----- Data section

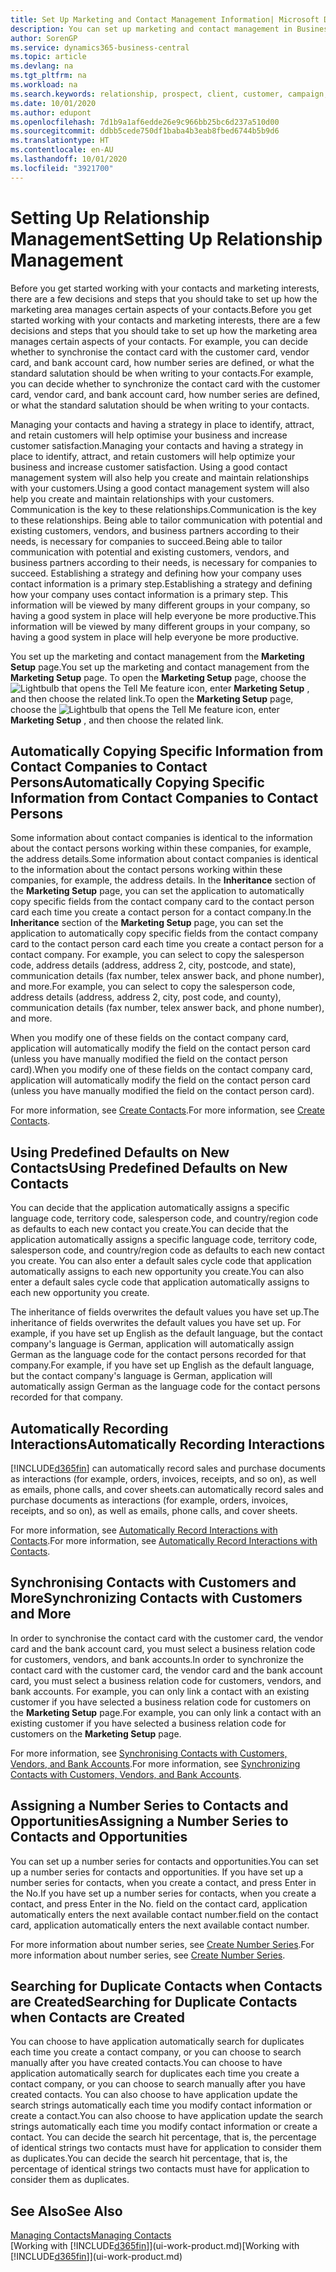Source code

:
 ```yaml
---
title: Set Up Marketing and Contact Management Information| Microsoft Docs
description: You can set up marketing and contact management in Business Central to optimise relationships with prospects or customers, and improve campaigns and promotions.
author: SorenGP
ms.service: dynamics365-business-central
ms.topic: article
ms.devlang: na
ms.tgt_pltfrm: na
ms.workload: na
ms.search.keywords: relationship, prospect, client, customer, campaign, promo
ms.date: 10/01/2020
ms.author: edupont
ms.openlocfilehash: 7d1b9a1af6edde26e9c966bb25bc6d237a510d00
ms.sourcegitcommit: ddbb5cede750df1baba4b3eab8fbed6744b5b9d6
ms.translationtype: HT
ms.contentlocale: en-AU
ms.lasthandoff: 10/01/2020
ms.locfileid: "3921700"
---
```

# <a name="setting-up-relationship-management"></a><span data-ttu-id="a4a17-103">Setting Up Relationship Management</span><span class="sxs-lookup"><span data-stu-id="a4a17-103">Setting Up Relationship Management</span></span>

<span data-ttu-id="a4a17-104">Before you get started working with your contacts and marketing interests, there are a few decisions and steps that you should take to set up how the marketing area manages certain aspects of your contacts.</span><span class="sxs-lookup"><span data-stu-id="a4a17-104">Before you get started working with your contacts and marketing interests, there are a few decisions and steps that you should take to set up how the marketing area manages certain aspects of your contacts.</span></span> <span data-ttu-id="a4a17-105">For example, you can decide whether to synchronise the contact card with the customer card, vendor card, and bank account card, how number series are defined, or what the standard salutation should be when writing to your contacts.</span><span class="sxs-lookup"><span data-stu-id="a4a17-105">For example, you can decide whether to synchronize the contact card with the customer card, vendor card, and bank account card, how number series are defined, or what the standard salutation should be when writing to your contacts.</span></span>

<span data-ttu-id="a4a17-106">Managing your contacts and having a strategy in place to identify, attract, and retain customers will help optimise your business and increase customer satisfaction.</span><span class="sxs-lookup"><span data-stu-id="a4a17-106">Managing your contacts and having a strategy in place to identify, attract, and retain customers will help optimize your business and increase customer satisfaction.</span></span> <span data-ttu-id="a4a17-107">Using a good contact management system will also help you create and maintain relationships with your customers.</span><span class="sxs-lookup"><span data-stu-id="a4a17-107">Using a good contact management system will also help you create and maintain relationships with your customers.</span></span> <span data-ttu-id="a4a17-108">Communication is the key to these relationships.</span><span class="sxs-lookup"><span data-stu-id="a4a17-108">Communication is the key to these relationships.</span></span> <span data-ttu-id="a4a17-109">Being able to tailor communication with potential and existing customers, vendors, and business partners according to their needs, is necessary for companies to succeed.</span><span class="sxs-lookup"><span data-stu-id="a4a17-109">Being able to tailor communication with potential and existing customers, vendors, and business partners according to their needs, is necessary for companies to succeed.</span></span> <span data-ttu-id="a4a17-110">Establishing a strategy and defining how your company uses contact information is a primary step.</span><span class="sxs-lookup"><span data-stu-id="a4a17-110">Establishing a strategy and defining how your company uses contact information is a primary step.</span></span> <span data-ttu-id="a4a17-111">This information will be viewed by many different groups in your company, so having a good system in place will help everyone be more productive.</span><span class="sxs-lookup"><span data-stu-id="a4a17-111">This information will be viewed by many different groups in your company, so having a good system in place will help everyone be more productive.</span></span>

<span data-ttu-id="a4a17-112">You set up the marketing and contact management from the **Marketing Setup** page.</span><span class="sxs-lookup"><span data-stu-id="a4a17-112">You set up the marketing and contact management from the **Marketing Setup** page.</span></span> <span data-ttu-id="a4a17-113">To open the **Marketing Setup** page, choose the ![Lightbulb that opens the Tell Me feature](media/ui-search/search_small.png "Tell me what you want to do") icon, enter **Marketing Setup** , and then choose the related link.</span><span class="sxs-lookup"><span data-stu-id="a4a17-113">To open the **Marketing Setup** page, choose the ![Lightbulb that opens the Tell Me feature](media/ui-search/search_small.png "Tell me what you want to do") icon, enter **Marketing Setup** , and then choose the related link.</span></span>

## <a name="automatically-copying-specific-information-from-contact-companies-to-contact-persons"></a><span data-ttu-id="a4a17-114">Automatically Copying Specific Information from Contact Companies to Contact Persons</span><span class="sxs-lookup"><span data-stu-id="a4a17-114">Automatically Copying Specific Information from Contact Companies to Contact Persons</span></span>
<span data-ttu-id="a4a17-115">Some information about contact companies is identical to the information about the contact persons working within these companies, for example, the address details.</span><span class="sxs-lookup"><span data-stu-id="a4a17-115">Some information about contact companies is identical to the information about the contact persons working within these companies, for example, the address details.</span></span> <span data-ttu-id="a4a17-116">In the **Inheritance** section of the **Marketing Setup** page, you can set the application to automatically copy specific fields from the contact company card to the contact person card each time you create a contact person for a contact company.</span><span class="sxs-lookup"><span data-stu-id="a4a17-116">In the **Inheritance** section of the **Marketing Setup** page, you can set the application to automatically copy specific fields from the contact company card to the contact person card each time you create a contact person for a contact company.</span></span> <span data-ttu-id="a4a17-117">For example, you can select to copy the salesperson code, address details (address, address 2, city, postcode, and state), communication details (fax number, telex answer back, and phone number), and more.</span><span class="sxs-lookup"><span data-stu-id="a4a17-117">For example, you can select to copy the salesperson code, address details (address, address 2, city, post code, and county), communication details (fax number, telex answer back, and phone number), and more.</span></span>

<span data-ttu-id="a4a17-118">When you modify one of these fields on the contact company card, application will automatically modify the field on the contact person card (unless you have manually modified the field on the contact person card).</span><span class="sxs-lookup"><span data-stu-id="a4a17-118">When you modify one of these fields on the contact company card, application will automatically modify the field on the contact person card (unless you have manually modified the field on the contact person card).</span></span>

<span data-ttu-id="a4a17-119">For more information, see [Create Contacts](marketing-create-contact-companies.md).</span><span class="sxs-lookup"><span data-stu-id="a4a17-119">For more information, see [Create Contacts](marketing-create-contact-companies.md).</span></span>

## <a name="using-predefined-defaults-on-new-contacts"></a><span data-ttu-id="a4a17-120">Using Predefined Defaults on New Contacts</span><span class="sxs-lookup"><span data-stu-id="a4a17-120">Using Predefined Defaults on New Contacts</span></span>
<span data-ttu-id="a4a17-121">You can decide that the application automatically assigns a specific language code, territory code, salesperson code, and country/region code as defaults to each new contact you create.</span><span class="sxs-lookup"><span data-stu-id="a4a17-121">You can decide that the application automatically assigns a specific language code, territory code, salesperson code, and country/region code as defaults to each new contact you create.</span></span> <span data-ttu-id="a4a17-122">You can also enter a default sales cycle code that application automatically assigns to each new opportunity you create.</span><span class="sxs-lookup"><span data-stu-id="a4a17-122">You can also enter a default sales cycle code that application automatically assigns to each new opportunity you create.</span></span>

<span data-ttu-id="a4a17-123">The inheritance of fields overwrites the default values you have set up.</span><span class="sxs-lookup"><span data-stu-id="a4a17-123">The inheritance of fields overwrites the default values you have set up.</span></span> <span data-ttu-id="a4a17-124">For example, if you have set up English as the default language, but the contact company's language is German, application will automatically assign German as the language code for the contact persons recorded for that company.</span><span class="sxs-lookup"><span data-stu-id="a4a17-124">For example, if you have set up English as the default language, but the contact company's language is German, application will automatically assign German as the language code for the contact persons recorded for that company.</span></span>

<!--You can also setup a default salutation that application automatically assigns to your contacts. You can use these salutations in your interaction template attachments (for example, Microsoft Word documents). When setting up a default salutation, you can enter a salutation text and a salutation format. For example, if the salutation text is Dear, and the salutation format is Salutation Text + Title + Name, application will automatically enter Dear Mr. John Smith as a salutation for a contact called John Smith.-->

## <a name="automatically-recording-interactions"></a><span data-ttu-id="a4a17-125">Automatically Recording Interactions</span><span class="sxs-lookup"><span data-stu-id="a4a17-125">Automatically Recording Interactions</span></span>
[!INCLUDE[d365fin](includes/d365fin_md.md)] <span data-ttu-id="a4a17-126">can automatically record sales and purchase documents as interactions (for example, orders, invoices, receipts, and so on), as well as emails, phone calls, and cover sheets.</span><span class="sxs-lookup"><span data-stu-id="a4a17-126">can automatically record sales and purchase documents as interactions (for example, orders, invoices, receipts, and so on), as well as emails, phone calls, and cover sheets.</span></span>

<span data-ttu-id="a4a17-127">For more information, see [Automatically Record Interactions with Contacts](marketing-auto-record-interactions.md).</span><span class="sxs-lookup"><span data-stu-id="a4a17-127">For more information, see [Automatically Record Interactions with Contacts](marketing-auto-record-interactions.md).</span></span>

## <a name="synchronizing-contacts-with-customers-and-more"></a><span data-ttu-id="a4a17-128">Synchronising Contacts with Customers and More</span><span class="sxs-lookup"><span data-stu-id="a4a17-128">Synchronizing Contacts with Customers and More</span></span>
<span data-ttu-id="a4a17-129">In order to synchronise the contact card with the customer card, the vendor card and the bank account card, you must select a business relation code for customers, vendors, and bank accounts.</span><span class="sxs-lookup"><span data-stu-id="a4a17-129">In order to synchronize the contact card with the customer card, the vendor card and the bank account card, you must select a business relation code for customers, vendors, and bank accounts.</span></span> <span data-ttu-id="a4a17-130">For example, you can only link a contact with an existing customer if you have selected a business relation code for customers on the **Marketing Setup** page.</span><span class="sxs-lookup"><span data-stu-id="a4a17-130">For example, you can only link a contact with an existing customer if you have selected a business relation code for customers on the **Marketing Setup** page.</span></span>

<span data-ttu-id="a4a17-131">For more information, see [Synchronising Contacts with Customers, Vendors, and Bank Accounts](marketing-create-contact-companies.md#synchronizing-contacts-with-customers-vendors-employees-and-bank-accounts).</span><span class="sxs-lookup"><span data-stu-id="a4a17-131">For more information, see [Synchronizing Contacts with Customers, Vendors, and Bank Accounts](marketing-create-contact-companies.md#synchronizing-contacts-with-customers-vendors-employees-and-bank-accounts).</span></span>  

## <a name="assigning-a-number-series-to-contacts-and-opportunities"></a><span data-ttu-id="a4a17-132">Assigning a Number Series to Contacts and Opportunities</span><span class="sxs-lookup"><span data-stu-id="a4a17-132">Assigning a Number Series to Contacts and Opportunities</span></span>
<span data-ttu-id="a4a17-133">You can set up a number series for contacts and opportunities.</span><span class="sxs-lookup"><span data-stu-id="a4a17-133">You can set up a number series for contacts and opportunities.</span></span> <span data-ttu-id="a4a17-134">If you have set up a number series for contacts, when you create a contact, and press Enter in the No.</span><span class="sxs-lookup"><span data-stu-id="a4a17-134">If you have set up a number series for contacts, when you create a contact, and press Enter in the No.</span></span> <span data-ttu-id="a4a17-135">field on the contact card, application automatically enters the next available contact number.</span><span class="sxs-lookup"><span data-stu-id="a4a17-135">field on the contact card, application automatically enters the next available contact number.</span></span>

<span data-ttu-id="a4a17-136">For more information about number series, see [Create Number Series](ui-create-number-series.md).</span><span class="sxs-lookup"><span data-stu-id="a4a17-136">For more information about number series, see [Create Number Series](ui-create-number-series.md).</span></span>

## <a name="searching-for-duplicate-contacts-when-contacts-are-created"></a><span data-ttu-id="a4a17-137">Searching for Duplicate Contacts when Contacts are Created</span><span class="sxs-lookup"><span data-stu-id="a4a17-137">Searching for Duplicate Contacts when Contacts are Created</span></span>
<span data-ttu-id="a4a17-138">You can choose to have application automatically search for duplicates each time you create a contact company, or you can choose to search manually after you have created contacts.</span><span class="sxs-lookup"><span data-stu-id="a4a17-138">You can choose to have application automatically search for duplicates each time you create a contact company, or you can choose to search manually after you have created contacts.</span></span> <span data-ttu-id="a4a17-139">You can also choose to have application update the search strings automatically each time you modify contact information or create a contact.</span><span class="sxs-lookup"><span data-stu-id="a4a17-139">You can also choose to have application update the search strings automatically each time you modify contact information or create a contact.</span></span> <span data-ttu-id="a4a17-140">You can decide the search hit percentage, that is, the percentage of identical strings two contacts must have for application to consider them as duplicates.</span><span class="sxs-lookup"><span data-stu-id="a4a17-140">You can decide the search hit percentage, that is, the percentage of identical strings two contacts must have for application to consider them as duplicates.</span></span>

## <a name="see-also"></a><span data-ttu-id="a4a17-141">See Also</span><span class="sxs-lookup"><span data-stu-id="a4a17-141">See Also</span></span>
[<span data-ttu-id="a4a17-142">Managing Contacts</span><span class="sxs-lookup"><span data-stu-id="a4a17-142">Managing Contacts</span></span>](marketing-contacts.md)  
<span data-ttu-id="a4a17-143">[Working with [!INCLUDE[d365fin](includes/d365fin_md.md)]](ui-work-product.md)</span><span class="sxs-lookup"><span data-stu-id="a4a17-143">[Working with [!INCLUDE[d365fin](includes/d365fin_md.md)]](ui-work-product.md)</span></span>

----------

Begin at the top of the records above and retype each line exactly until the line containing "Up Relationship Management</span></span>", which is included. Skip all pictures.

Source code

:
 ```yaml
---
title: Set Up Marketing and Contact Management Information| Microsoft Docs
description: You can set up marketing and contact management in Business Central to optimise relationships with prospects or customers, and improve campaigns and promotions.
author: SorenGP
ms.service: dynamics365-business-central
ms.topic: article
ms.devlang: na
ms.tgt_pltfrm: na
ms.workload: na
ms.search.keywords: relationship, prospect, client, customer, campaign, promo
ms.date: 10/01/2020
ms.author: edupont
ms.openlocfilehash: 7d1b9a1af6edde26e9c966bb25bc6d237a510d00
ms.sourcegitcommit: ddbb5cede750df1baba4b3eab8fbed6744b5b9d6
ms.translationtype: HT
ms.contentlocale: en-AU
ms.lasthandoff: 10/01/2020
ms.locfileid: "3921700"
---
```

# <a name="setting-up-relationship-management"></a><span data-ttu-id="a4a17-103">Setting Up Relationship Management</span><span class="sxs-lookup"><span data-stu-id="a4a17-103">Setting Up Relationship Management</span></span>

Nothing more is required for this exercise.